Recebida a denúncia (em 15/06/2021; Num. 25316426 - Pág. 15) e instruído o feito, sobreveio a sentença.

A defesa pleiteia, em sede de razões recursais (Num. 27023365 - Pág. 1/3), “a desclassificação do crime do artigo 129, §9º do Código Penal Brasileiro c/c Lei nº 11.340/2006 (Lei Maria da Penha), para o delito do art. 21 da Lei das Contravenções Penais, seja vias de fato, é a medida que se impõe, requerendo seja a decisão reformada para desclassificar o delito apenando o réu com a pena de multa, considerando, ainda, como retrata os autos, a pacificação social entre os irmãos”.

O Ministério Público Estadual refuta, em contrarrazões (Num. 29260601 - Pág. 1/10), as teses defensivas e pugna pela manutenção da sentença.

Por fim, o Ministério Público Superior opina pelo conhecimento e improvimento do recurso (Num. 29807534 - Pág. 1/7).

Revisão dispensada, nos termos dos arts. 610 e 613 do CPP, c/c os arts. 355 e 356 do RITJPI, por se tratar de apelação interposta contra sentença proferida em ação penal que apura a prática de crime cominado com pena de detenção2.

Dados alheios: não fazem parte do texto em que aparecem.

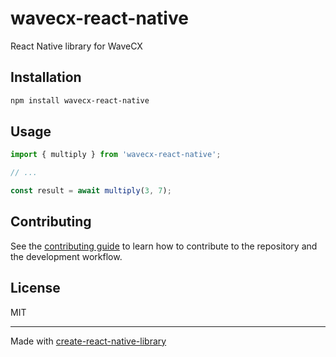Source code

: # wavecx-react-native

React Native library for WaveCX

## Installation

```sh
npm install wavecx-react-native
```

## Usage

```js
import { multiply } from 'wavecx-react-native';

// ...

const result = await multiply(3, 7);
```

## Contributing

See the [contributing guide](CONTRIBUTING.md) to learn how to contribute to the repository and the development workflow.

## License

MIT

---

Made with [create-react-native-library](https://github.com/callstack/react-native-builder-bob)
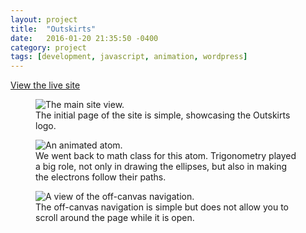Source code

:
 ```yaml
---
layout: project
title:  "Outskirts"
date:   2016-01-20 21:35:50 -0400
category: project
tags: [development, javascript, animation, wordpress]
---
```


<p class="download-link">
	<a target="_blank" href="http://fromtheoutskirts.com">View the live site</a>
</p>

<figure>
    <img src="{{site.url}}/assets/2016/01/fromtheoutskirts/main.png" alt="The main site view.">
    <figcaption>The initial page of the site is simple, showcasing the Outskirts logo.</figcaption>
</figure>

<figure>
    <img src="{{site.url}}/assets/2016/01/fromtheoutskirts/atom.png" alt="An animated atom.">
    <figcaption>We went back to math class for this atom. Trigonometry played a big role, not only in drawing the ellipses, but also in making the electrons follow their paths.</figcaption>
</figure>

<figure>
    <img src="{{site.url}}/assets/2016/01/fromtheoutskirts/nav-bar.png" alt="A view of the off-canvas navigation.">
    <figcaption>The off-canvas navigation is simple but does not allow you to scroll around the page while it is open.</figcaption>
</figure>
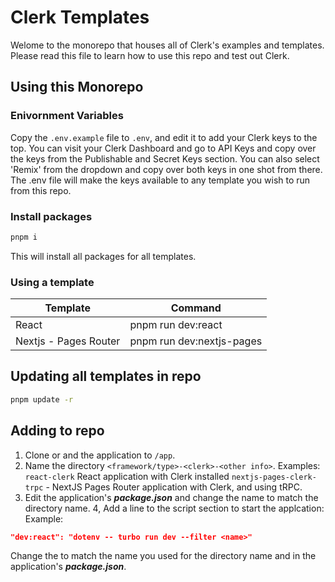 # Clerk Templates

Welome to the monorepo that houses all of Clerk's examples and templates. Please read this file to learn how to use this repo and test out Clerk.

## Using this Monorepo

### Enivornment Variables

Copy the `.env.example` file to `.env`, and edit it to add your Clerk keys to the top. You can visit your Clerk Dashboard and go to API Keys and copy over the keys from the Publishable and Secret Keys section. You can also select 'Remix' from the dropdown and copy over both keys in one shot from there. The .env file will make the keys available to any template you wish to run from this repo.

### Install packages

```bash
pnpm i
```

This will install all packages for all templates.

### Using a template

| Template              | Command                   |
| --------------------- | ------------------------- |
| React                 | pnpm run dev:react        |
| Nextjs - Pages Router | pnpm run dev:nextjs-pages |

## Updating all templates in repo

```bash
pnpm update -r
```

## Adding to repo

1. Clone or and the application to `/app`.
2. Name the directory `<framework/type>-<clerk>-<other info>`.
   Examples:
   `react-clerk` React application with Clerk installed
   `nextjs-pages-clerk-trpc` - NextJS Pages Router application with Clerk, and using tRPC.
3. Edit the application's **_package.json_** and change the name to match the directory name.
   4, Add a line to the script section to start the applcation:
   Example:

```json
"dev:react": "dotenv -- turbo run dev --filter <name>"
```

Change the **_<name>_** to match the name you used for the directory name and in the application's **_package.json_**.
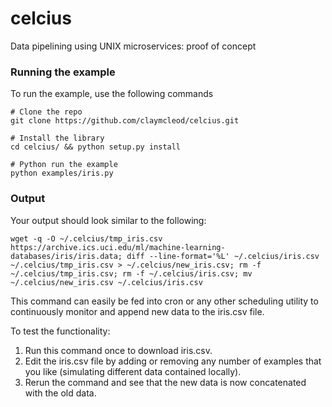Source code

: # celcius
Data pipelining using UNIX microservices: proof of concept

### Running the example

To run the example, use the following commands

```
# Clone the repo
git clone https://github.com/claymcleod/celcius.git

# Install the library
cd celcius/ && python setup.py install

# Python run the example
python examples/iris.py
```

### Output

Your output should look similar to the following:

```
wget -q -O ~/.celcius/tmp_iris.csv https://archive.ics.uci.edu/ml/machine-learning-databases/iris/iris.data; diff --line-format='%L' ~/.celcius/iris.csv ~/.celcius/tmp_iris.csv > ~/.celcius/new_iris.csv; rm -f ~/.celcius/tmp_iris.csv; rm -f ~/.celcius/iris.csv; mv ~/.celcius/new_iris.csv ~/.celcius/iris.csv
```

This command can easily be fed into cron or any other scheduling utility to continuously monitor and append new data to the iris.csv file.

To test the functionality:

1. Run this command once to download iris.csv. 
2. Edit the iris.csv file by adding or removing any number of examples that you like (simulating different data contained locally).
3. Rerun the command and see that the new data is now concatenated with the old data.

Sendo o que interessa relatar, inclua-se o feito em pauta de julgamento.

Cumpra-se.

Teresina (PI), data registrada no sistema.

 

Des. Pedro de Alcântara da Silva Macêdo

Relator

 

1Subscreveu as razões da apelação criminal.

2A doutrina trata como apelações especiais, que dispensam o revisor, aquelas interpostas contra sentenças proferidas em processos de apuração (i) de contravenções ou (ii) de crimes aos quais a lei comine pena de detenção. A propósito: “Inexistência de revisor: em julgamento de recurso em sentido estrito e de apelação especial, não seguem os autos ao revisor, após terem passado pelo relator. Este encaminha, diretamente, à mesa para julgamento, tão logo tenha recebido o feito com parecer da Procuradoria Geral de Justiça.” (Guilherme de Sousa Nucci, in Código de processo penal comentado. 11ª ed., São Paulo: Editora Revista dos Tribunais, 2012, p.1051).

 

 

 

VOTO

 

 

 

Presentes os pressupostos gerais de admissibilidade recursal objetivos (previsão legal, forma prescrita e tempestividade) e subjetivos (legitimidade, interesse e possibilidade jurídica), CONHEÇO do recurso interposto.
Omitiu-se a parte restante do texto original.